*What you will do*. In the entries, find all lines that hold the word "artisan" and copy them.

(Record set)

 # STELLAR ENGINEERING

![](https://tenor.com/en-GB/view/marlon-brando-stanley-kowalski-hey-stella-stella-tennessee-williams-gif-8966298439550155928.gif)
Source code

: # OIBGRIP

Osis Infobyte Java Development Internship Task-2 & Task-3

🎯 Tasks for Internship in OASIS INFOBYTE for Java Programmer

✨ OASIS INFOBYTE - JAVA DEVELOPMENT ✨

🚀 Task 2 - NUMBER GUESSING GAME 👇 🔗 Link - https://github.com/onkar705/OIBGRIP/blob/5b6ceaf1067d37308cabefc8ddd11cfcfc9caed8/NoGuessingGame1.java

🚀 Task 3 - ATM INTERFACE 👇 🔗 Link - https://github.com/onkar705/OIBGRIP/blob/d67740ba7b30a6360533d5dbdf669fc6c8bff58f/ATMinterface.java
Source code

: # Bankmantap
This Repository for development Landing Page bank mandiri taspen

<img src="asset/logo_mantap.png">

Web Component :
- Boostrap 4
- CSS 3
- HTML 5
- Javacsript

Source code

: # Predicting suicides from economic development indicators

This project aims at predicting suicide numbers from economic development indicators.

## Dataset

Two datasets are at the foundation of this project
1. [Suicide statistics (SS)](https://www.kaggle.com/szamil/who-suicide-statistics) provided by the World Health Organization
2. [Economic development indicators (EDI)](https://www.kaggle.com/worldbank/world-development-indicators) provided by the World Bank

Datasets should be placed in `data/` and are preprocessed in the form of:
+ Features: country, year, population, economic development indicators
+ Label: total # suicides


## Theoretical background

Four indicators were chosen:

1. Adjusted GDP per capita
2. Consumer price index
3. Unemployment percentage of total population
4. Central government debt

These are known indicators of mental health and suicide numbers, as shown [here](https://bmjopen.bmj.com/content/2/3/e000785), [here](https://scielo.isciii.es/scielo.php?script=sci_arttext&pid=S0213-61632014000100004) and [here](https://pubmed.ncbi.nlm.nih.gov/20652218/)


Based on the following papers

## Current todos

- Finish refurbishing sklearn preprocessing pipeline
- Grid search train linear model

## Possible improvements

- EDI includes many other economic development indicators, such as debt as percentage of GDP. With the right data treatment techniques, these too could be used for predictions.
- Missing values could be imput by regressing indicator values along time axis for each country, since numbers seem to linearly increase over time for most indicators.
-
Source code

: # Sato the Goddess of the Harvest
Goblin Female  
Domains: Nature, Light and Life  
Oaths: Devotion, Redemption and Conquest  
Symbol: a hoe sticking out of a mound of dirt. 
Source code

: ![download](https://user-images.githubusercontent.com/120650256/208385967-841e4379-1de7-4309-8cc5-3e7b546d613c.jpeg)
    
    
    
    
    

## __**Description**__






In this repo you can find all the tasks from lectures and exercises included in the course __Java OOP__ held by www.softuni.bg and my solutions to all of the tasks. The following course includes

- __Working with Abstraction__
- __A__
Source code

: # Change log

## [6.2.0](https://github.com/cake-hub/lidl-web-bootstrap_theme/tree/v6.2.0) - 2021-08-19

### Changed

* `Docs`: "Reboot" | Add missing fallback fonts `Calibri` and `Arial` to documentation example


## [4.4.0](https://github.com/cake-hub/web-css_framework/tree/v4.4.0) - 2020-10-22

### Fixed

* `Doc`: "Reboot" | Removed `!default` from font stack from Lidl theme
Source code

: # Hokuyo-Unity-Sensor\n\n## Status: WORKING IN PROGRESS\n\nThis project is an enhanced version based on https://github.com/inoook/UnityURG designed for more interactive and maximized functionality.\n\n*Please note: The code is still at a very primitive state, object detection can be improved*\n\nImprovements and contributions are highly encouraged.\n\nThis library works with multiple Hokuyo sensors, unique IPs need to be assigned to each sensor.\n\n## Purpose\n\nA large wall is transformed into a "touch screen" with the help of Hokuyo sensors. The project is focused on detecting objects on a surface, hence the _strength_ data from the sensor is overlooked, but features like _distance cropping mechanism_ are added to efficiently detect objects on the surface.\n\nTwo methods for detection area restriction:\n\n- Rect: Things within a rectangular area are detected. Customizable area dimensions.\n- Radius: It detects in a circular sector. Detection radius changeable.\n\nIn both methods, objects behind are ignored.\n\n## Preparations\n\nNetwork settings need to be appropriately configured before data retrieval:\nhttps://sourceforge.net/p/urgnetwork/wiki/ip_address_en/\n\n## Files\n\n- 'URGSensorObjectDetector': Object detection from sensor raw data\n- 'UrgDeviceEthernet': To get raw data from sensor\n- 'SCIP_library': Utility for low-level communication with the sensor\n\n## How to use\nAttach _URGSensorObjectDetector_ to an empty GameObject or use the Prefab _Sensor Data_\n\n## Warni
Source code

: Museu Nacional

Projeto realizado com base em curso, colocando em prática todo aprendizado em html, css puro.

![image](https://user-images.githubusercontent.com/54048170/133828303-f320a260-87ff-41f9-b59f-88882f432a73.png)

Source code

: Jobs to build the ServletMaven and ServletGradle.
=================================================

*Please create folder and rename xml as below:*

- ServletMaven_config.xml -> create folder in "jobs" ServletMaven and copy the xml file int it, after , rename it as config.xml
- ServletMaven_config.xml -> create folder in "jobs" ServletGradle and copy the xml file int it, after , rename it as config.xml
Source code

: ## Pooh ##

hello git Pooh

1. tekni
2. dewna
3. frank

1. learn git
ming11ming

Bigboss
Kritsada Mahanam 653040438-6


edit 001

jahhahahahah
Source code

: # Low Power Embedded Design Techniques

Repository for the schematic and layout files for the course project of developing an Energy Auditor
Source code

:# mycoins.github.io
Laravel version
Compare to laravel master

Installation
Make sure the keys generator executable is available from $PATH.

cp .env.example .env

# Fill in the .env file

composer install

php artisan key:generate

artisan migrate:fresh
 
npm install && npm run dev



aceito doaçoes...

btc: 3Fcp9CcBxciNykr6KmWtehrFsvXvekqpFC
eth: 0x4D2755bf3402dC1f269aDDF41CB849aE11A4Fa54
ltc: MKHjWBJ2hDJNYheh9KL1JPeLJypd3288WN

(End Record set)

*Answer for the task*.
php artisan key:generate
artisan migrate:fresh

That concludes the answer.